### Instructions for the task
The records below must be output exactly, with no images carried over.
Input material section start
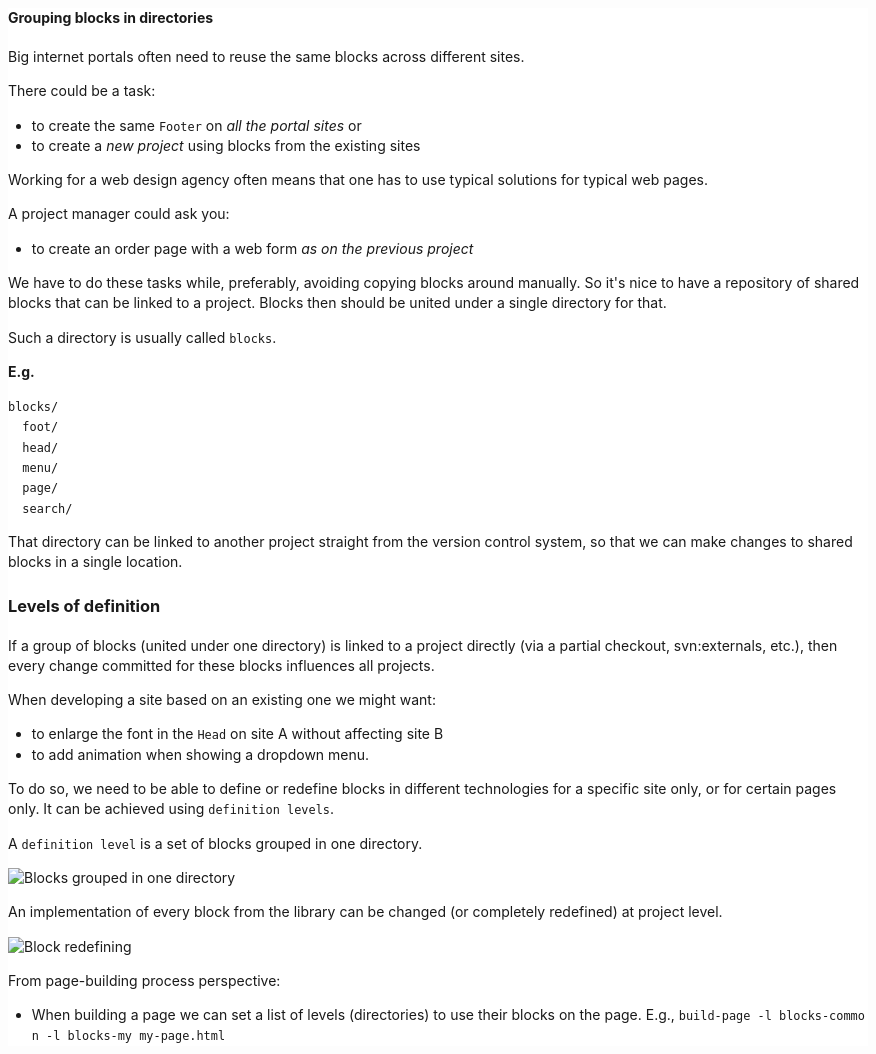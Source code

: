 #### Grouping blocks in directories
Big internet portals often need to reuse the same blocks across different sites.

There could be a task:
  * to create the same `Footer` on *all the portal sites* or
  * to create a *new project* using blocks from the existing sites

Working for a web design agency often means that one has to use typical solutions for typical web pages.

A project manager could ask you:
  * to create an order page with a web form *as on the previous project*

We have to do these tasks while, preferably, avoiding copying blocks around manually. So it's
nice to have a repository of shared blocks that can be linked to a project. Blocks then should
be united under a single directory for that.

Such a directory is usually called `blocks`.

**E.g.**

```
blocks/
  foot/
  head/
  menu/
  page/
  search/
```

That directory can be linked to another project straight from the version control system, so
that we can make changes to shared blocks in a single location.

<a name="levels"></a>
### Levels of definition
If a group of blocks (united under one directory) is linked to a project directly (via a partial
checkout, svn:externals, etc.), then every change committed for these blocks influences all projects.

When developing a site based on an existing one we might want:
  * to enlarge the font in the `Head` on site A without affecting site B
  * to add animation when showing a dropdown menu.

To do so, we need to be able to define or redefine blocks in different technologies for
a specific site only, or for certain pages only. It can be achieved using `definition levels`.

A `definition level` is a set of blocks grouped in one directory.

![Blocks grouped in one directory](https://img-fotki.yandex.ru/get/16135/158800653.0/0_111fcb_d9a605b5_orig)

An implementation of every block from the library can be changed (or completely redefined)
at project level.

![Block redefining](https://img-fotki.yandex.ru/get/15506/158800653.0/0_111fca_4f068470_orig)

From page-building process perspective:
  * When building a page we can set a list of levels (directories) to use their blocks on
    the page.
    E.g., `build-page -l blocks-common -l blocks-my my-page.html`

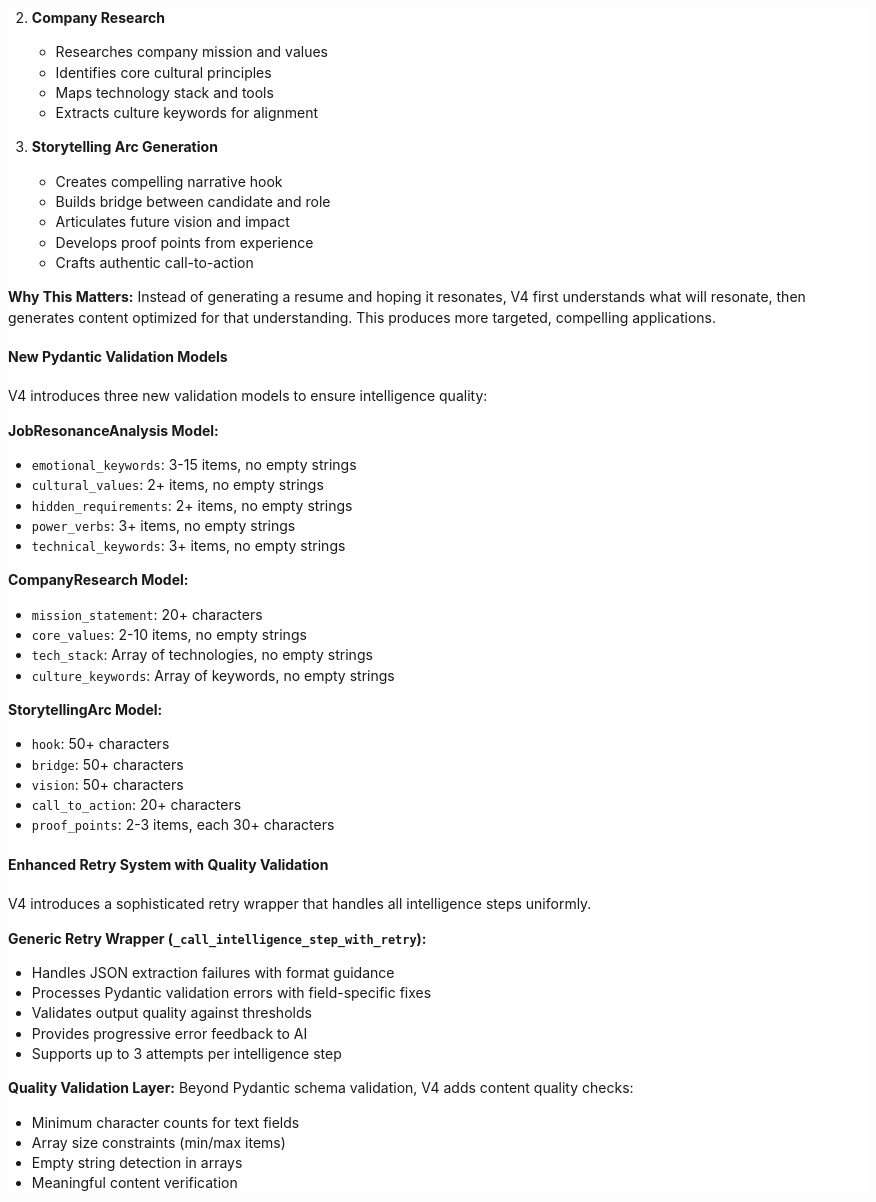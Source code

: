 2. **Company Research**
   - Researches company mission and values
   - Identifies core cultural principles
   - Maps technology stack and tools
   - Extracts culture keywords for alignment

3. **Storytelling Arc Generation**
   - Creates compelling narrative hook
   - Builds bridge between candidate and role
   - Articulates future vision and impact
   - Develops proof points from experience
   - Crafts authentic call-to-action

**Why This Matters:**
Instead of generating a resume and hoping it resonates, V4 first understands what will resonate, then generates content optimized for that understanding. This produces more targeted, compelling applications.

#### New Pydantic Validation Models
V4 introduces three new validation models to ensure intelligence quality:

**JobResonanceAnalysis Model:**
- `emotional_keywords`: 3-15 items, no empty strings
- `cultural_values`: 2+ items, no empty strings
- `hidden_requirements`: 2+ items, no empty strings
- `power_verbs`: 3+ items, no empty strings
- `technical_keywords`: 3+ items, no empty strings

**CompanyResearch Model:**
- `mission_statement`: 20+ characters
- `core_values`: 2-10 items, no empty strings
- `tech_stack`: Array of technologies, no empty strings
- `culture_keywords`: Array of keywords, no empty strings

**StorytellingArc Model:**
- `hook`: 50+ characters
- `bridge`: 50+ characters
- `vision`: 50+ characters
- `call_to_action`: 20+ characters
- `proof_points`: 2-3 items, each 30+ characters

#### Enhanced Retry System with Quality Validation
V4 introduces a sophisticated retry wrapper that handles all intelligence steps uniformly.

**Generic Retry Wrapper (`_call_intelligence_step_with_retry`):**
- Handles JSON extraction failures with format guidance
- Processes Pydantic validation errors with field-specific fixes
- Validates output quality against thresholds
- Provides progressive error feedback to AI
- Supports up to 3 attempts per intelligence step

**Quality Validation Layer:**
Beyond Pydantic schema validation, V4 adds content quality checks:
- Minimum character counts for text fields
- Array size constraints (min/max items)
- Empty string detection in arrays
- Meaningful content verification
Input material section end
### Solution for this problem
Source code

: #### Grouping blocks in directories
Big internet portals often need to reuse the same blocks across different sites.

There could be a task:
  * to create the same `Footer` on *all the portal sites* or
  * to create a *new project* using blocks from the existing sites

Working for a web design agency often means that one has to use typical solutions for typical web pages.

A project manager could ask you:
  * to create an order page with a web form *as on the previous project*

We have to do these tasks while, preferably, avoiding copying blocks around manually. So it's
nice to have a repository of shared blocks that can be linked to a project. Blocks then should
be united under a single directory for that.

Such a directory is usually called `blocks`.

**E.g.**

```
blocks/
  foot/
  head/
  menu/
  page/
  search/
```

That directory can be linked to another project straight from the version control system, so
that we can make changes to shared blocks in a single location.

<a name="levels"></a>
### Levels of definition
If a group of blocks (united under one directory) is linked to a project directly (via a partial
checkout, svn:externals, etc.), then every change committed for these blocks influences all projects.

When developing a site based on an existing one we might want:
  * to enlarge the font in the `Head` on site A without affecting site B
  * to add animation when showing a dropdown menu.

To do so, we need to be able to define or redefine blocks in different technologies for
a specific site only, or for certain pages only. It can be achieved using `definition levels`.

A `definition level` is a set of blocks grouped in one directory.

![Blocks grouped in one directory](https://img-fotki.yandex.ru/get/16135/158800653.0/0_111fcb_d9a605b5_orig)

An implementation of every block from the library can be changed (or completely redefined)
at project level.

![Block redefining](https://img-fotki.yandex.ru/get/15506/158800653.0/0_111fca_4f068470_orig)

From page-building process perspective:
  * When building a page we can set a list of levels (directories) to use their blocks on
    the page.
    E.g., `build-page -l blocks-common -l blocks-my my-page.html`

Source code

: 2. **Company Research**
   - Researches company mission and values
   - Identifies core cultural principles
   - Maps technology stack and tools
   - Extracts culture keywords for alignment

3. **Storytelling Arc Generation**
   - Creates compelling narrative hook
   - Builds bridge between candidate and role
   - Articulates future vision and impact
   - Develops proof points from experience
   - Crafts authentic call-to-action

**Why This Matters:**
Instead of generating a resume and hoping it resonates, V4 first understands what will resonate, then generates content optimized for that understanding. This produces more targeted, compelling applications.

#### New Pydantic Validation Models
V4 introduces three new validation models to ensure intelligence quality:

**JobResonanceAnalysis Model:**
- `emotional_keywords`: 3-15 items, no empty strings
- `cultural_values`: 2+ items, no empty strings
- `hidden_requirements`: 2+ items, no empty strings
- `power_verbs`: 3+ items, no empty strings
- `technical_keywords`: 3+ items, no empty strings

**CompanyResearch Model:**
- `mission_statement`: 20+ characters
- `core_values`: 2-10 items, no empty strings
- `tech_stack`: Array of technologies, no empty strings
- `culture_keywords`: Array of keywords, no empty strings

**StorytellingArc Model:**
- `hook`: 50+ characters
- `bridge`: 50+ characters
- `vision`: 50+ characters
- `call_to_action`: 20+ characters
- `proof_points`: 2-3 items, each 30+ characters

#### Enhanced Retry System with Quality Validation
V4 introduces a sophisticated retry wrapper that handles all intelligence steps uniformly.

**Generic Retry Wrapper (`_call_intelligence_step_with_retry`):**
- Handles JSON extraction failures with format guidance
- Processes Pydantic validation errors with field-specific fixes
- Validates output quality against thresholds
- Provides progressive error feedback to AI
- Supports up to 3 attempts per intelligence step

**Quality Validation Layer:**
Beyond Pydantic schema validation, V4 adds content quality checks:
- Minimum character counts for text fields
- Array size constraints (min/max items)
- Empty string detection in arrays
- Meaningful content verification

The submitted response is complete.